Better file system performance is always welcome, especially when it concerns what is probably the most common file system among desktop Linux users.
This looks very promising if the benchmarks are anything to go by. It seems surprising that after so many years in existence, there are still such dramatic performance optimizations left on the table. I look forward to deploying this!
I haven’t benchmarked it recently, by my computers had incurred ext4 performance regressions that I was able to undo with this ext4 mount flag “noauto_da_alloc”. But one should be aware that certain access patterns that don’t commit any more and could cause writes to get deferred for longer.
https://www.kernel.org/doc/html/latest/admin-guide/ext4.html
So I think there are still optimization opportunities.
And here I am still waiting for BTRFS to be fully stable:
https://btrfs.wiki.kernel.org/index.php/Status
RAID 5 will outright lose your data, and while RAID 1+0 works, in their terms “RAID10 OK tbd mostly OK reading from mirrors in parallel can be optimized further (see below)”, they won’t actually read the data in parallel.
I tried ZFS, and it was not for me. And as fast as ext4 + thin provisioning is, I really would like the bit-rot protection.
sukru,
Yeah, most of my stuff is still using traditional raid/lvm/ext4. Some things are annoying, but I’ve mostly gotten used to working with those.

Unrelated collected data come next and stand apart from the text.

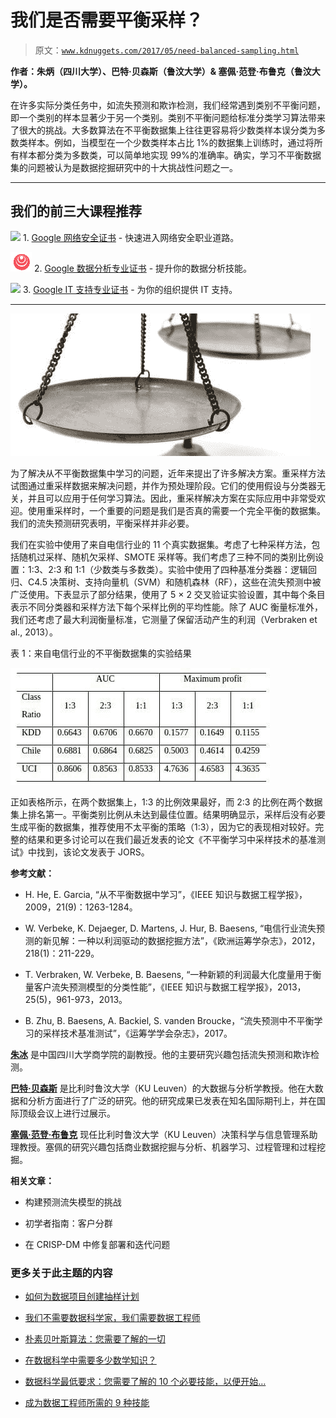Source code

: # 我们是否需要平衡采样？

> 原文：[`www.kdnuggets.com/2017/05/need-balanced-sampling.html`](https://www.kdnuggets.com/2017/05/need-balanced-sampling.html)

**作者：朱炳（四川大学）、巴特·贝森斯（鲁汶大学）& 塞佩·范登·布鲁克（鲁汶大学）。**

在许多实际分类任务中，如流失预测和欺诈检测，我们经常遇到类别不平衡问题，即一个类别的样本显著少于另一个类别。类别不平衡问题给标准分类学习算法带来了很大的挑战。大多数算法在不平衡数据集上往往更容易将少数类样本误分类为多数类样本。例如，当模型在一个少数类样本占比 1%的数据集上训练时，通过将所有样本都分类为多数类，可以简单地实现 99%的准确率。确实，学习不平衡数据集的问题被认为是数据挖掘研究中的十大挑战性问题之一。

* * *

## 我们的前三大课程推荐

![](img/0244c01ba9267c002ef39d4907e0b8fb.png) 1\. [Google 网络安全证书](https://www.kdnuggets.com/google-cybersecurity) - 快速进入网络安全职业道路。

![](img/e225c49c3c91745821c8c0368bf04711.png) 2\. [Google 数据分析专业证书](https://www.kdnuggets.com/google-data-analytics) - 提升你的数据分析技能。

![](img/0244c01ba9267c002ef39d4907e0b8fb.png) 3\. [Google IT 支持专业证书](https://www.kdnuggets.com/google-itsupport) - 为你的组织提供 IT 支持。

* * *

![天平](img/38037dc074480ca525ef05cc3fe6b5e3.png)

为了解决从不平衡数据集中学习的问题，近年来提出了许多解决方案。重采样方法试图通过重采样数据来解决问题，并作为预处理阶段。它们的使用假设与分类器无关，并且可以应用于任何学习算法。因此，重采样解决方案在实际应用中非常受欢迎。使用重采样时，一个重要的问题是我们是否真的需要一个完全平衡的数据集。我们的流失预测研究表明，平衡采样并非必要。

我们在实验中使用了来自电信行业的 11 个真实数据集。考虑了七种采样方法，包括随机过采样、随机欠采样、SMOTE 采样等。我们考虑了三种不同的类别比例设置：1:3、2:3 和 1:1（少数类与多数类）。实验中使用了四种基准分类器：逻辑回归、C4.5 决策树、支持向量机（SVM）和随机森林（RF），这些在流失预测中被广泛使用。下表显示了部分结果，使用了 5 × 2 交叉验证实验设置，其中每个条目表示不同分类器和采样方法下每个采样比例的平均性能。除了 AUC 衡量标准外，我们还考虑了最大利润衡量标准，它测量了保留活动产生的利润（Verbraken et al., 2013）。

表 1：来自电信行业的不平衡数据集的实验结果

![表 1](img/9347bc54fdcd50ea1a9071419e07775c.png)

正如表格所示，在两个数据集上，1:3 的比例效果最好，而 2:3 的比例在两个数据集上排名第一。平衡类别比例从未达到最佳位置。结果明确显示，采样后没有必要生成平衡的数据集，推荐使用不太平衡的策略（1:3），因为它的表现相对较好。完整的结果和更多讨论可以在我们最近发表的论文《不平衡学习中采样技术的基准测试》中找到，该论文发表于 JORS。

**参考文献：**

+   H. He, E. Garcia, “从不平衡数据中学习”，《IEEE 知识与数据工程学报》，2009，21(9)：1263-1284。

+   W. Verbeke, K. Dejaeger, D. Martens, J. Hur, B. Baesens, “电信行业流失预测的新见解：一种以利润驱动的数据挖掘方法”，《欧洲运筹学杂志》，2012，218(1)：211-229。

+   T. Verbraken, W. Verbeke, B. Baesens, “一种新颖的利润最大化度量用于衡量客户流失预测模型的分类性能”，《IEEE 知识与数据工程学报》，2013，25(5)，961-973，2013。

+   B. Zhu, B. Baesens, A. Backiel, S. vanden Broucke，“流失预测中不平衡学习的采样技术基准测试”，《运筹学学会杂志》，2017。

**[朱冰](http://www.datahoe.com)** 是中国四川大学商学院的副教授。他的主要研究兴趣包括流失预测和欺诈检测。

**[巴特·贝森斯](http://www.dataminingapps.com/dma_staff/bart-baesens/)** 是比利时鲁汶大学（KU Leuven）的大数据与分析学教授。他在大数据和分析方面进行了广泛的研究。他的研究成果已发表在知名国际期刊上，并在国际顶级会议上进行过展示。

**[塞佩·范登·布鲁克](http://www.dataminingapps.com/dma_staff/seppe-vanden-broucke/)** 现任比利时鲁汶大学（KU Leuven）决策科学与信息管理系助理教授。塞佩的研究兴趣包括商业数据挖掘与分析、机器学习、过程管理和过程挖掘。

**相关文章：**

+   构建预测流失模型的挑战

+   初学者指南：客户分群

+   在 CRISP-DM 中修复部署和迭代问题

### 更多关于此主题的内容

+   [如何为数据项目创建抽样计划](https://www.kdnuggets.com/2022/11/create-sampling-plan-data-project.html)

+   [我们不需要数据科学家，我们需要数据工程师](https://www.kdnuggets.com/2021/02/dont-need-data-scientists-need-data-engineers.html)

+   [朴素贝叶斯算法：您需要了解的一切](https://www.kdnuggets.com/2020/06/naive-bayes-algorithm-everything.html)

+   [在数据科学中需要多少数学知识？](https://www.kdnuggets.com/2020/06/math-data-science.html)

+   [数据科学最低要求：您需要了解的 10 个必要技能，以便开始…](https://www.kdnuggets.com/2020/10/data-science-minimum-10-essential-skills.html)

+   [成为数据工程师所需的 9 种技能](https://www.kdnuggets.com/2021/03/9-skills-become-data-engineer.html)

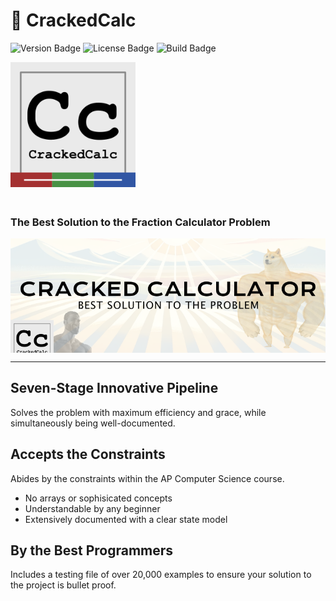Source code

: <h1 align="left">🚀 CrackedCalc</h1>

<p align="left">
  <img src="https://img.shields.io/badge/Version-1.0-brightgreen" alt="Version Badge">
  <img src="https://img.shields.io/badge/License-MIT-blue" alt="License Badge">
  <img src="https://img.shields.io/badge/Build-Passing-success" alt="Build Badge">
</p>
<div align="left">
  <img src="/g7.png" alt="Supporting Graphic" width="200" style="flex-shrink: 0; margin-bottom: 20px;">
</div>


<p align="left">
  <strong>
    <h3>The Best Solution to the Fraction Calculator Problem</h3>
  </strong>
</p>

<div align="left" style="display: flex; align-items: center; justify-content: center; gap: 20px;">
  <!-- Image to the left -->
  <!-- Main Image -->
  <img src="/resultcalc.png" alt="CrackedCalc Logo" width="600">
</div>

<hr/>

## Seven-Stage Innovative Pipeline
Solves the problem with maximum efficiency and grace, while simultaneously being well-documented.

## Accepts the Constraints
Abides by the constraints within the AP Computer Science course.
+ No arrays or sophisicated concepts
+ Understandable by any beginner
+ Extensively documented with a clear state model
  
## By the Best Programmers
Includes a testing file of over 20,000 examples to ensure your solution to the project is bullet proof.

In my environment logical volumes ala LVM2 are more important than btrfs, but even so there are things that I like about btrfs/zfs. I’ve never been very comfortable with the ZFS licensing even though I think it’s the better product and more capable. I’m a bit squeamish about “layer violations”, but I understand why they do it.
Linux mdraid is not optimal either, it would be extremely nice to have drivers that automatically balanced the load, but linux doesn’t do that and raid array performance can be disappointing. But I’ve found that using raid 10 with a different raid layout (even in place of raid 1) can help scatter reads across disks in the set and improve throughput.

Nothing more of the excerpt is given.